• [Exercise aim]:
Write out, word for word, every line from the one containing "schematic drawn of" through the last line of the records below, both ends included.

• [Task data]:
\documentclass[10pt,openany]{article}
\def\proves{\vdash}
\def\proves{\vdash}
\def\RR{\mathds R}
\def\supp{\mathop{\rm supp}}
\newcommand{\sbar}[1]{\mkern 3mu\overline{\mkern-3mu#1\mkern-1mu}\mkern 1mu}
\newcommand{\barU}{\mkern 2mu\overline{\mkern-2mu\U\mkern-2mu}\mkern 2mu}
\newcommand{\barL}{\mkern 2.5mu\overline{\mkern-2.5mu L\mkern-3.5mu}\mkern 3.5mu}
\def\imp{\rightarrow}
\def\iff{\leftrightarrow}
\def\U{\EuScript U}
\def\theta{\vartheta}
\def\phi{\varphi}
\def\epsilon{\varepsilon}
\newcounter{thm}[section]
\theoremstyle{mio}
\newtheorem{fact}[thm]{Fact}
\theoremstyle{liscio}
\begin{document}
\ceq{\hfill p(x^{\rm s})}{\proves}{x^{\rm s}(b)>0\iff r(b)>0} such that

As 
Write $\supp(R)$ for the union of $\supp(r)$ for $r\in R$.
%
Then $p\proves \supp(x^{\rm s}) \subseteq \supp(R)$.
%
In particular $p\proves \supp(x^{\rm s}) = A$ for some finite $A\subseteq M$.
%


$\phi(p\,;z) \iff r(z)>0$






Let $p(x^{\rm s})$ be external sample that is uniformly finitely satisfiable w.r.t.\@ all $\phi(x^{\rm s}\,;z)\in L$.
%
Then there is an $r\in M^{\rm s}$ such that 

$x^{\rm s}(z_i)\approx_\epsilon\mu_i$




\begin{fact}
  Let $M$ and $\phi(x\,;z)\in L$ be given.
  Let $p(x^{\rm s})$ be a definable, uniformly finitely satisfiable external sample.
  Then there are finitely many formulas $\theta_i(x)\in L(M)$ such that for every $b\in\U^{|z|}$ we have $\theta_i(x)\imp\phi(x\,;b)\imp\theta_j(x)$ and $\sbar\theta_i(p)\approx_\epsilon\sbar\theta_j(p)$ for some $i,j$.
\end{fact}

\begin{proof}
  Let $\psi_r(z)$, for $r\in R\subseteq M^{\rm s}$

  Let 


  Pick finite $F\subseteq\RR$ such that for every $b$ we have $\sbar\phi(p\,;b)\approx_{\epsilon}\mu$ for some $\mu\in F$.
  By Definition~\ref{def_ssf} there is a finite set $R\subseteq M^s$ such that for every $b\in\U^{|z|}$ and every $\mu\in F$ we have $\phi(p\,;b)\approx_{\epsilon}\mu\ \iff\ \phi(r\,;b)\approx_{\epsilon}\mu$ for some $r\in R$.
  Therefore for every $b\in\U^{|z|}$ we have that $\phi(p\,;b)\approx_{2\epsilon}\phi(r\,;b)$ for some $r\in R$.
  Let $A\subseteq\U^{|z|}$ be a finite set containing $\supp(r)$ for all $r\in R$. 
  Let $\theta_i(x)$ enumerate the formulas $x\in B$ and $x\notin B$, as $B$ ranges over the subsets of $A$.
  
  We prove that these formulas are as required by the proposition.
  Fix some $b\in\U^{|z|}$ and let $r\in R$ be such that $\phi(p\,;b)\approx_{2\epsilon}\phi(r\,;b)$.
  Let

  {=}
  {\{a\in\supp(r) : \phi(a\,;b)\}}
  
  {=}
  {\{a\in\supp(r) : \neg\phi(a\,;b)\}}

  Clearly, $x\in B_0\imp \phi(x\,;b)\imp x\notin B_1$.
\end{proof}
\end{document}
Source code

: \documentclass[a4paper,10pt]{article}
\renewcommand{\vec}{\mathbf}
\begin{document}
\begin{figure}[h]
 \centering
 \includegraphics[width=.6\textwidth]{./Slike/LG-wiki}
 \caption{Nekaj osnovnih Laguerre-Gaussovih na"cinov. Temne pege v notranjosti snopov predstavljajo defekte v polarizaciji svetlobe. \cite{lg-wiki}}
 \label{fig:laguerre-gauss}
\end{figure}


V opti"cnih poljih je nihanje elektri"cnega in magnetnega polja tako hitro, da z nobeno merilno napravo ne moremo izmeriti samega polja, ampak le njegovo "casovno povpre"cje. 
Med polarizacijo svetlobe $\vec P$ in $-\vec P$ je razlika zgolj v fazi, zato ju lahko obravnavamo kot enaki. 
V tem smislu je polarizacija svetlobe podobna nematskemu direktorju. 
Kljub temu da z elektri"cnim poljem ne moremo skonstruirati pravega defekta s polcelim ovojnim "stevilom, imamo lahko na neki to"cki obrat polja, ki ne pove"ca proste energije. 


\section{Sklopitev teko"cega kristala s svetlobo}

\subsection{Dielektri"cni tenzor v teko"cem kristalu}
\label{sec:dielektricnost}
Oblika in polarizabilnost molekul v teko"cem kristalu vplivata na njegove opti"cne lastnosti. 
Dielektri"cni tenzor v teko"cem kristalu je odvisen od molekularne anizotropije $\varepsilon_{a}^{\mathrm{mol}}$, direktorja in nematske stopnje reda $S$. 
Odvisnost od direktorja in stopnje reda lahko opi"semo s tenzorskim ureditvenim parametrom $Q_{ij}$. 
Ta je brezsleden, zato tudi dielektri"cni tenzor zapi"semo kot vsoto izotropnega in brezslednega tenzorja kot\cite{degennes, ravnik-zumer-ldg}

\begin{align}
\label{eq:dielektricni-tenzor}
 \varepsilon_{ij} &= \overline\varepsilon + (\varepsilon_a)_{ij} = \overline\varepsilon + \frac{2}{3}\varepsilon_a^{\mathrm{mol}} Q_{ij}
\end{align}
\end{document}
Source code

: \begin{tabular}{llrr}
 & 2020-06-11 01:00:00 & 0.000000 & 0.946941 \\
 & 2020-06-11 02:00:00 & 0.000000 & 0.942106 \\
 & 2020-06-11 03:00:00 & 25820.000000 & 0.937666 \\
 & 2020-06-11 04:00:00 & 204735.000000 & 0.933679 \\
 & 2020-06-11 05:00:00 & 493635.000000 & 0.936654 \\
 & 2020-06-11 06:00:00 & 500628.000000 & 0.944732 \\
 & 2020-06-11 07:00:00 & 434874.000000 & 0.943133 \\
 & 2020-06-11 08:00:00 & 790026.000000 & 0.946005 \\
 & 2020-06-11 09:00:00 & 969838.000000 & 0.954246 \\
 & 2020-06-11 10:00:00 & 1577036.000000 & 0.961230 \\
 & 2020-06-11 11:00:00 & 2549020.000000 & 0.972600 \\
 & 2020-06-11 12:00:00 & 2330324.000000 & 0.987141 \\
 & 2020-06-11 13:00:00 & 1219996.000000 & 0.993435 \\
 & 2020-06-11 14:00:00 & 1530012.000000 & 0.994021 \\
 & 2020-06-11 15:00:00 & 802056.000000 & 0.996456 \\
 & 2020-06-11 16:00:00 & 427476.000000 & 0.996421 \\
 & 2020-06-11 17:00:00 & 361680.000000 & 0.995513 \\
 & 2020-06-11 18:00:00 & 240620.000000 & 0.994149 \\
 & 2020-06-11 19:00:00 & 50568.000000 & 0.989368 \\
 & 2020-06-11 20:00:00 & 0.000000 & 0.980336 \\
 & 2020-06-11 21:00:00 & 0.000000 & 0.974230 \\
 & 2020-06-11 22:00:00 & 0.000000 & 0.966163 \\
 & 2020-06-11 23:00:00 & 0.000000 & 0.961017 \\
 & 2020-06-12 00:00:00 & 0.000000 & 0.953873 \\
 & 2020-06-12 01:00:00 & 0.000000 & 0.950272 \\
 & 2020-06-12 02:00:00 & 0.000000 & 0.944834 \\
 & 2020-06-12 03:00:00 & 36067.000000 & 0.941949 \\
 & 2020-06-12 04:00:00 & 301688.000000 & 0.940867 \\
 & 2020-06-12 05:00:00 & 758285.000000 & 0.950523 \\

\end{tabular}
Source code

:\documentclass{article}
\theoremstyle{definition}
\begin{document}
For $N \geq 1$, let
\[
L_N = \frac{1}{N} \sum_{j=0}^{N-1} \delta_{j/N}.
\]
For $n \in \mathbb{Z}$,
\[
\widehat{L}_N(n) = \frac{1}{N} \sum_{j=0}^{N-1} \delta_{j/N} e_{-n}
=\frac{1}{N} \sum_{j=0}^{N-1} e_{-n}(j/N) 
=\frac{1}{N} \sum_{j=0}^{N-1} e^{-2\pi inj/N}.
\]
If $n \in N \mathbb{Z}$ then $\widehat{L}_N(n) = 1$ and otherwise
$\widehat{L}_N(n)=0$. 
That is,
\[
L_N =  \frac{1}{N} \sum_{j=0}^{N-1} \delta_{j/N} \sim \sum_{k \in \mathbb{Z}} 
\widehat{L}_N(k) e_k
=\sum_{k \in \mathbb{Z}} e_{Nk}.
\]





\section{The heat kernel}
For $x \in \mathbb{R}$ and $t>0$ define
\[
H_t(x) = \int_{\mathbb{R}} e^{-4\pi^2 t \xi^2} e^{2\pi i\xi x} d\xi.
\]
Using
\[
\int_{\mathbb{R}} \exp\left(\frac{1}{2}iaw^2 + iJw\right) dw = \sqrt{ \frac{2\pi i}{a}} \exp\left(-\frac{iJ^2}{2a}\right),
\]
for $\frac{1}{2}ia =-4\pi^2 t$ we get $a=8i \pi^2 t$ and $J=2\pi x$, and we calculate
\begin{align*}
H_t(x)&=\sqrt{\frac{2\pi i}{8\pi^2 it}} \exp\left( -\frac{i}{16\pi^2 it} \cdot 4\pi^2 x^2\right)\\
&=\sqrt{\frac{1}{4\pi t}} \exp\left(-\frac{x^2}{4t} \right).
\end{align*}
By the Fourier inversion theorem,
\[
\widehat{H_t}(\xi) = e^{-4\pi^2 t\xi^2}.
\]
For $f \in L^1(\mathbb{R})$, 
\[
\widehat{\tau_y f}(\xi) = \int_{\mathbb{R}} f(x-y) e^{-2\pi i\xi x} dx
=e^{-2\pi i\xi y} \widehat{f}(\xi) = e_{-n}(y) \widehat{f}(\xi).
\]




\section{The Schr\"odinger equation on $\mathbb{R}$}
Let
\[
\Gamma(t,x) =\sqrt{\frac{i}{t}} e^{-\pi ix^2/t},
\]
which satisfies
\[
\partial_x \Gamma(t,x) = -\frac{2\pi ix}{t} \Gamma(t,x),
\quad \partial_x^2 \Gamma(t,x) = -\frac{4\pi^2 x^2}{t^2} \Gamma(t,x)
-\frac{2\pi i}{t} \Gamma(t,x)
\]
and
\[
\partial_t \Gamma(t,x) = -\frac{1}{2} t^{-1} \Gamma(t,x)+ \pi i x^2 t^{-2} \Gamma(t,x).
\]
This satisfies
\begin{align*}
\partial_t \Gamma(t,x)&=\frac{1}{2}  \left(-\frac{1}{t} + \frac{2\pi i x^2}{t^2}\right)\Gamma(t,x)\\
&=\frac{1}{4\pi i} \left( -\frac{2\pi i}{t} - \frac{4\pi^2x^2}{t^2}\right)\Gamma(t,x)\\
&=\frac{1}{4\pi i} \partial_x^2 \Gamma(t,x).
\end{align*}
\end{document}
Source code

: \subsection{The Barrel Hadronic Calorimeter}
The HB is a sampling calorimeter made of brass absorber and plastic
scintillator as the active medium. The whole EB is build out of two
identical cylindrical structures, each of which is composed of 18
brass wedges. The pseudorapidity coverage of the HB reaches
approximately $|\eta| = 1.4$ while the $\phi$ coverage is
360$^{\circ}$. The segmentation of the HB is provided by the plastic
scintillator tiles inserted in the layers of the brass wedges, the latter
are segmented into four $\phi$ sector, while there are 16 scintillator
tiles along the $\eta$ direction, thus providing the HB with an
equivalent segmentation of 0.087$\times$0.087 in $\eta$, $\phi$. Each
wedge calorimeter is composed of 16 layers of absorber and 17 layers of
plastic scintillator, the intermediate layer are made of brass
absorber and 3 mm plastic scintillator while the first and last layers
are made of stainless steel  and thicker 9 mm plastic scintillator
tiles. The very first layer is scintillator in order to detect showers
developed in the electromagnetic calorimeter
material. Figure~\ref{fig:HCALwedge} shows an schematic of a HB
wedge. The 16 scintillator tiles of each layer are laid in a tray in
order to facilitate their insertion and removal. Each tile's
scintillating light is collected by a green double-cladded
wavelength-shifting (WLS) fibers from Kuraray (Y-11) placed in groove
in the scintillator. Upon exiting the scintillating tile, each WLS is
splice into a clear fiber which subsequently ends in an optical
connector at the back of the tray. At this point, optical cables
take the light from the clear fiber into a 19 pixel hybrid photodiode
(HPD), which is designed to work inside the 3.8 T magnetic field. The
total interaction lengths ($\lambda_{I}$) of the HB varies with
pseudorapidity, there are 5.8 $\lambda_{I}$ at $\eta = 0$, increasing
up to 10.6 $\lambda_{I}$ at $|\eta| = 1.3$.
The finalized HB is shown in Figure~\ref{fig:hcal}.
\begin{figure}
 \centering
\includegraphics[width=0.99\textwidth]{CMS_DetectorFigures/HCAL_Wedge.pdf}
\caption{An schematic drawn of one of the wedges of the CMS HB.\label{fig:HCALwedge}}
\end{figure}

• [Result of the task]:
\caption{An schematic drawn of one of the wedges of the CMS HB.\label{fig:HCALwedge}}
\end{figure}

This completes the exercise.